Messina – Adesso voglio sperare che lo psicodramma del calcio messinese non ci accompagni tutta l’estate. Come se quella di domenica scorsa non fosse una retrocessione annunciata. Non c’erano i soldi, non c’erano le capacità, non c’era la volontà. Tutti non <c’erano> che si attagliano perfettamente non tanto a una squadra e a una società calcistica ma a una città intera.
Troppe delusioni ci ha inflitto la Storia perché non dobbiamo dubitare di noi medesimi. Allora, per uno strano gioco a nasconderella, preferiamo eludere la nostra presenza e rifarci all’opera altrui, che non sempre ci ricompensa della nostra fiducia. Ma appunto per questo ci consoliamo: che tradendoci gli stranieri, possiamo maledirli senza ritegno alcuno, che si faccia il nostro male è appena rilevante e nella maggior parte dei casi trascurabile: questo consente alla nostra indole di perditori nati. E l’aspetto davvero grande del dramma sportivo è che il tifoso dello Stadio San Filippo – Franco Scoglio subisce senza reagire, come uno che si sacrifica nell’impossibile sogno di rettificare un costume insopportabile.

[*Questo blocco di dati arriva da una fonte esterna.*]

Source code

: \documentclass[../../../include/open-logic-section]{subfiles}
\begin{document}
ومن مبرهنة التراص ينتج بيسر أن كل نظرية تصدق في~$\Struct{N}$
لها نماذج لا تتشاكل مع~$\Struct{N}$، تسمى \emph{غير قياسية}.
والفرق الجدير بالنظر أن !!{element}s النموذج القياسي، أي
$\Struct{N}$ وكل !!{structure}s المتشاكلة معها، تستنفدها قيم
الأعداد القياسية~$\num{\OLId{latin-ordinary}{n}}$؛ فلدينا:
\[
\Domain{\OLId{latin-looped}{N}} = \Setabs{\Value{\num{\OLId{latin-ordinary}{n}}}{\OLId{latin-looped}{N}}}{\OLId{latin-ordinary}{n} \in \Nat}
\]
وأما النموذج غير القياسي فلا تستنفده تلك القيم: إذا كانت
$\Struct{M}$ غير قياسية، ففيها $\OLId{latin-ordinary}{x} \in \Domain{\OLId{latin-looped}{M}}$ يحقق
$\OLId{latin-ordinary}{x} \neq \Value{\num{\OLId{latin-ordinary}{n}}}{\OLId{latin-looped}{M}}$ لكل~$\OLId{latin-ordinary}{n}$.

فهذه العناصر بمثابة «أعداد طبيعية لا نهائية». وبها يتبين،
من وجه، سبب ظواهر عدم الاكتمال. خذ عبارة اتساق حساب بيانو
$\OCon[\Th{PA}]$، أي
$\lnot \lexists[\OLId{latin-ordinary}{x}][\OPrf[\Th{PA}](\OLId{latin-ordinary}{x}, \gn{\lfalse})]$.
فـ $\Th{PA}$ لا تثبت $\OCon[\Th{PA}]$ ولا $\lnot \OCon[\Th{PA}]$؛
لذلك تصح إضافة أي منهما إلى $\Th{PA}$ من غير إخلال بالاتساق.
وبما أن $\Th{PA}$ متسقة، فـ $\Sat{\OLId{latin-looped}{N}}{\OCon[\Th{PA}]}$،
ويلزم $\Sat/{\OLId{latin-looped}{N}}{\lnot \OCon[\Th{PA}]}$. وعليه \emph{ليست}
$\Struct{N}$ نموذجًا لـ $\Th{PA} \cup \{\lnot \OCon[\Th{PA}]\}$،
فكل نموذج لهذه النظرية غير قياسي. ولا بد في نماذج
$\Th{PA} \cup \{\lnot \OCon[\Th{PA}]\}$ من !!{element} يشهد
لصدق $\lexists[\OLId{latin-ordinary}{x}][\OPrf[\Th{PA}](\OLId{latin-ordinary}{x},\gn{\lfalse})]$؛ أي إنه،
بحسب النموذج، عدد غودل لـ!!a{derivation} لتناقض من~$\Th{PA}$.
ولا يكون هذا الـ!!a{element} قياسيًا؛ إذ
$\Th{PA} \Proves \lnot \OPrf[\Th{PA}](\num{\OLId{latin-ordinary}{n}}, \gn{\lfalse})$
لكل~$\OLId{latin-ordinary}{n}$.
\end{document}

Mentre si consuma il rito delle promesse da marinaio – per acchiappare consensi e voti – per la campagna elettorale delle Amministrative facciamo la conta dei protagonisti che di giorno in giorno si preparano a deliziare il Comune di Messina: quando chi vincerà nell’urna siederà sullo scranno avrà inizio, vedrete, la grande caccia. Peccato che tutta l’indulgenza è stata usata per smacchiare i colletti bianchi dei candidati e cancellare la storia: la giustizia è intasata, i processi vanno in prescrizione e i cittadini hanno altro a cui pensare.
Provate ad andare in giro per banche, enti, fondazioni a proporre un progetto, un’idea. Provate a trovare qualcuno che cacci un centesimo! C’è la crisi, non ci sono soldi, è la solita ritrita risposta. Tranne qualche sparuta eccezione, la crisi a Messina dura da almeno venti e passa anni. E’ la crisi di una città seduta da troppo tempo sui suoi piccoli meschini privilegi, le sue ormai finite rendite di posizione. La crisi di una classe dirigente ma anche di una borghesia bottegaia che non vede aldilà del proprio naso. Ci rimangono giusto le granite. Sempre che non si capiti nel bar sbagliato. Tutto sommato in politica uno può anche tentare di condurre il gioco. Spesso con il calcio è impossibile. Chissà, forse nel bel mezzo della Vara, o nella prossima intervista telepilotata, scopriremo che la soluzione ideale è nominare un presidente al di sopra delle parti, una personalità indiscussa, un grande esperto, insomma il venerabile maestro di turno. Insomma, prepariamoci a una estate messinese emozionante.